### [TASK INSTRUCTIONS]
From the records that follow, copy every line that contains the word "already".

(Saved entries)
********************

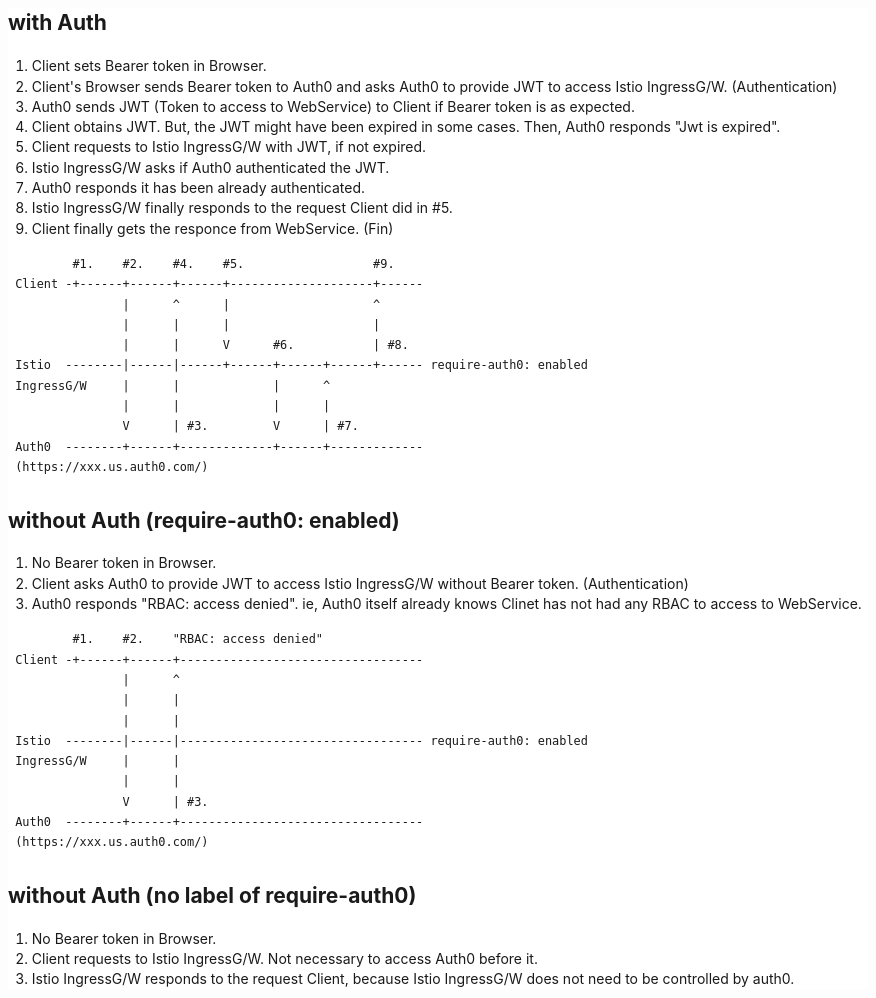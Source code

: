 with Auth
---
1) Client sets Bearer token in Browser. 
2) Client's Browser sends Bearer token to Auth0 and asks Auth0 to provide JWT to access Istio IngressG/W. (Authentication)
3) Auth0 sends JWT (Token to access to WebService) to Client if Bearer token is as expected.
4) Client obtains JWT.
   But, the JWT might have been expired in some cases. Then, Auth0 responds "Jwt is expired".
5) Client requests to Istio IngressG/W with JWT, if not expired.
6) Istio IngressG/W asks if Auth0 authenticated the JWT.
7) Auth0 responds it has been already authenticated. <br>
8) Istio IngressG/W finally responds to the request Client did in #5.
9) Client finally gets the responce from WebService. (Fin) <br>

```
         #1.    #2.    #4.    #5.                  #9.
 Client -+------+------+------+--------------------+------
                |      ^      |                    ^
                |      |      |                    |
                |      |      V      #6.           | #8.
 Istio  --------|------|------+------+------+------+------ require-auth0: enabled
 IngressG/W     |      |             |      ^
                |      |             |      |
                V      | #3.         V      | #7.
 Auth0  --------+------+-------------+------+-------------
 (https://xxx.us.auth0.com/)
```

without Auth (require-auth0: enabled)
---
1) No Bearer token in Browser. 
2) Client asks Auth0 to provide JWT to access Istio IngressG/W without Bearer token. (Authentication)
3) Auth0 responds "RBAC: access denied". ie, Auth0 itself already knows Clinet has not had any RBAC to access to WebService.

```
         #1.    #2.    "RBAC: access denied"
 Client -+------+------+----------------------------------
                |      ^  
                |      | 
                |      | 
 Istio  --------|------|---------------------------------- require-auth0: enabled
 IngressG/W     |      |
                |      |
                V      | #3.
 Auth0  --------+------+----------------------------------
 (https://xxx.us.auth0.com/)
```

without Auth (no label of require-auth0)
---
1) No Bearer token in Browser. 
2) Client requests to Istio IngressG/W. Not necessary to access Auth0 before it.
3) Istio IngressG/W responds to the request Client, because Istio IngressG/W does not need to be controlled by auth0.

********************

### [EXERCISE OUTPUT]
7) Auth0 responds it has been already authenticated. <br>
3) Auth0 responds "RBAC: access denied". ie, Auth0 itself already knows Clinet has not had any RBAC to access to WebService.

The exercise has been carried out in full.